(MENAFN - Arab News) Abu Dhabi will become the oil producing member of the Gulf Cooperation Council (GCC) that is best insulated from a closure of the Strait of Hormuz, once the Habshan-Fujairah pipeline is fully operational later this year, Fitch Ratings says.
In January, the UAE's energy minister said tthe pipeline, designed to transport 1.5mbd, should hopefully be operational within six months. As we have previously said, a prolonged closure of the Strait is a low probability.
As well as the practical challenge of physically blocking it, we think Iran would only choose to close an international shipping lane that is the world's most important oil chokepoint as a last resort, given the potential for international retaliation.
Iran also exports oil via the Strait.
However, if the Strait was blocked in the second half of this year, when the Habshan-Fujairah pipeline could be operational, it would potentially give Abu Dhabi the best safety net.
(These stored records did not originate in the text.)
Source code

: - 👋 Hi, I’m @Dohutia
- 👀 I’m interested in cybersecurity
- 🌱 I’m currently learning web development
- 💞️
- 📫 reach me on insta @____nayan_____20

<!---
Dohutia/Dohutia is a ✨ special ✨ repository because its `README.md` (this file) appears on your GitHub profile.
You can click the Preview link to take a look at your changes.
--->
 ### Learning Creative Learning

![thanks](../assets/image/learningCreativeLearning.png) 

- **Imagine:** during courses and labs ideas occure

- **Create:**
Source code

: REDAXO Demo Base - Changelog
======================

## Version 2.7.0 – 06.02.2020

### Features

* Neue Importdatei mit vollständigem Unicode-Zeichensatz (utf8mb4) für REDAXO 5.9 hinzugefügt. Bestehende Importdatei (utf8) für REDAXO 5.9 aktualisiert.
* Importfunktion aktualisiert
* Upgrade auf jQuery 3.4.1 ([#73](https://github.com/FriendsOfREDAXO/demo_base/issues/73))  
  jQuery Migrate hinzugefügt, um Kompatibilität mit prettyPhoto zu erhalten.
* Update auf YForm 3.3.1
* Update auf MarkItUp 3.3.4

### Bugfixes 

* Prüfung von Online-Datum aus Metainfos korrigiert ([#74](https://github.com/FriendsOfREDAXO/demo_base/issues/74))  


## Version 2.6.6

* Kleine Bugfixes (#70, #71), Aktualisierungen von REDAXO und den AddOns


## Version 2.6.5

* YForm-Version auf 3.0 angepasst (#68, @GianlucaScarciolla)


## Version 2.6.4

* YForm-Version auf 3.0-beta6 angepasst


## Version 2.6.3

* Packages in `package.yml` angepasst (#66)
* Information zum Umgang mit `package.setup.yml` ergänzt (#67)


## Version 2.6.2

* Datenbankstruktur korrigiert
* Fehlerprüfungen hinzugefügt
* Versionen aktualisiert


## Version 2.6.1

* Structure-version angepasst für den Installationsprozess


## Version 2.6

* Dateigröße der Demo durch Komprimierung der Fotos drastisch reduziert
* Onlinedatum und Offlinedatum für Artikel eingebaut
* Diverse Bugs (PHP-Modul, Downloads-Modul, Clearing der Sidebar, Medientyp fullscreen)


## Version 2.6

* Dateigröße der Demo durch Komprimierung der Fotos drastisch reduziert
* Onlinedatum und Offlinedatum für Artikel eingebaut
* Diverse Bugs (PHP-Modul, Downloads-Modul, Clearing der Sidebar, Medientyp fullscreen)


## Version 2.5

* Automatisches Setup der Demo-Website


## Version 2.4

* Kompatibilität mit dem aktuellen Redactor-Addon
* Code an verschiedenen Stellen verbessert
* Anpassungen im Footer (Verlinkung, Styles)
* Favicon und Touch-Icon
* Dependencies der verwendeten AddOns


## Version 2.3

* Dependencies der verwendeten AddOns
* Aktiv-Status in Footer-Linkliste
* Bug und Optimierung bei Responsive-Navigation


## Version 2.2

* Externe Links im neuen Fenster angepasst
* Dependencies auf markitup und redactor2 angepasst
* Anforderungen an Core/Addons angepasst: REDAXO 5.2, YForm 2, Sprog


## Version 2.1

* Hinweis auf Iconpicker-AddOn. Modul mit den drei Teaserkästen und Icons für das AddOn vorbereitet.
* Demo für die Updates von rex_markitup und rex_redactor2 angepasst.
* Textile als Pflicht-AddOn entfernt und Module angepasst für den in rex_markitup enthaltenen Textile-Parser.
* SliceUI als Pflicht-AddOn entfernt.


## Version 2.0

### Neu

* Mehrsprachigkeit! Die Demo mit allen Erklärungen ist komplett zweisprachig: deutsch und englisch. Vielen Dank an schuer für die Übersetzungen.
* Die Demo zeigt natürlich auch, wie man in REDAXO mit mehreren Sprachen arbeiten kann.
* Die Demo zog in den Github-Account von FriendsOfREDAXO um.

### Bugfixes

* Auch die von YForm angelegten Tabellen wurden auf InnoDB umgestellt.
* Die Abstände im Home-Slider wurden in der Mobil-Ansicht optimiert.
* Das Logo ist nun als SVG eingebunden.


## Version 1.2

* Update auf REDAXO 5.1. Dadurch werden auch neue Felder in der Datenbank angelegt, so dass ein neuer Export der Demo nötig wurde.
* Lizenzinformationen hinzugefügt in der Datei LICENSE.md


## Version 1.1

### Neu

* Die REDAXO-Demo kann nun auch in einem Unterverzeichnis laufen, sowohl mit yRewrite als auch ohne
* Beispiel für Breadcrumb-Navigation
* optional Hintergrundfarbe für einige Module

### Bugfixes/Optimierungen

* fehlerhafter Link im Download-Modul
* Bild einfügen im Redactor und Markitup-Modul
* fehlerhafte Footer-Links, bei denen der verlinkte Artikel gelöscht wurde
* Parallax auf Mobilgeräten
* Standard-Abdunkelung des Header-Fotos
It would enable Abu Dhabi, which has the world's second largest per capita reserves of hydrocarbons, to continue to export up to around two-thirds of its oil output, or around three-quarters of its current net oil exports, by bypassing the Strait and delivering oil to the Gulf of Oman. Saudi Arabia currently has the advantage that it already enjoys pipeline access to the Red Sea via the East-West pipeline.
The country could export more than half its output through this pipeline, which has a maximum capacity of 5mbd and currently transports around 1.8mbd.
However, even at maximum capacity, with 2011 output running at 9.3mbd and no decline so far this year due to the tensions over Iran, a higher proportion of Saudi oil output and exports would be stuck inside the country if they could not be shipped out of the Gulf than would be the case for Abu Dhabi once the Habshan-Fujairah pipeline is operational.
All oil exported from Kuwait is transported through the Strait of Hormuz.
Fitch rates Abu Dhabi and Kuwait 'AA' and Saudi Arabia 'AA-'.
The high investment grade ratings in each case are underpinned by strong sovereign and external balance sheets.
The high proportion of government revenues generated by oil is a rating weakness for all three countries.